**Plain-text document sources**
--- START ---
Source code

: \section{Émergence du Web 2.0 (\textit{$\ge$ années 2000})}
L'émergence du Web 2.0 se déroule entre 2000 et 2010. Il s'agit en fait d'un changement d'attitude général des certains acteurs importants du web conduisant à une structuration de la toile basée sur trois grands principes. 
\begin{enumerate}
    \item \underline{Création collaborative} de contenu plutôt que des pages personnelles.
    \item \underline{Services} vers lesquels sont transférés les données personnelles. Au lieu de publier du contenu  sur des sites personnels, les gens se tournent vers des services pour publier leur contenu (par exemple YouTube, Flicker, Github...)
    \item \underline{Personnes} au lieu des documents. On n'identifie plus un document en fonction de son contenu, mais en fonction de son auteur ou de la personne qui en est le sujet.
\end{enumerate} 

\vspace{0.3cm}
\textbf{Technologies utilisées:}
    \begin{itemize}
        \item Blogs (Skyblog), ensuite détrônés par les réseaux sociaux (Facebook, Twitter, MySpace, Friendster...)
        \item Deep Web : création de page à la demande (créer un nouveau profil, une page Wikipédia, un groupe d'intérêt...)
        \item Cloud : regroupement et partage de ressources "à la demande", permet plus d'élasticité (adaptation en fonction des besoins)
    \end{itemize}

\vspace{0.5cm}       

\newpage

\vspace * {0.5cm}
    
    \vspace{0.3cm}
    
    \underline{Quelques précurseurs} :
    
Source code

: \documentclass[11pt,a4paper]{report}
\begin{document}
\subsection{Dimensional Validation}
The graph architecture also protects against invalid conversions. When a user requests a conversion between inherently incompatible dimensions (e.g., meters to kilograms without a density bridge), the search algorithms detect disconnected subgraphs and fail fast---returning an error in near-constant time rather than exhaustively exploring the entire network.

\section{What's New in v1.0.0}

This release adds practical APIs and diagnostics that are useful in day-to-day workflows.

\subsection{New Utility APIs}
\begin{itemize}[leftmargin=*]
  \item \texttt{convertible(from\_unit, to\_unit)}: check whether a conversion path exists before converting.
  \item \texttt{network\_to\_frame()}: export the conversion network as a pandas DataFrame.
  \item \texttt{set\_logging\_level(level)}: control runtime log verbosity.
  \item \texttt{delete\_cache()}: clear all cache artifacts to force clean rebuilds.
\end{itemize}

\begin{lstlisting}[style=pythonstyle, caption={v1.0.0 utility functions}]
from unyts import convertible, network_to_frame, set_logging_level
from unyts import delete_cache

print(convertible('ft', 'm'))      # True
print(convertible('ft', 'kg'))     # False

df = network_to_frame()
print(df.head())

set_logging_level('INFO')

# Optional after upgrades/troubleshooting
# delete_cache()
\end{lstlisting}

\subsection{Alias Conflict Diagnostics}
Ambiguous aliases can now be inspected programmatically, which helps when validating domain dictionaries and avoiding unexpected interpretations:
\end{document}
--- END ---
**Your goal**
Which of the lines above hold the string "from"? Copy each one.

**Completed exercise**
  \item \texttt{convertible(from\_unit, to\_unit)}: check whether a conversion path exists before converting.
from unyts import convertible, network_to_frame, set_logging_level
from unyts import delete_cache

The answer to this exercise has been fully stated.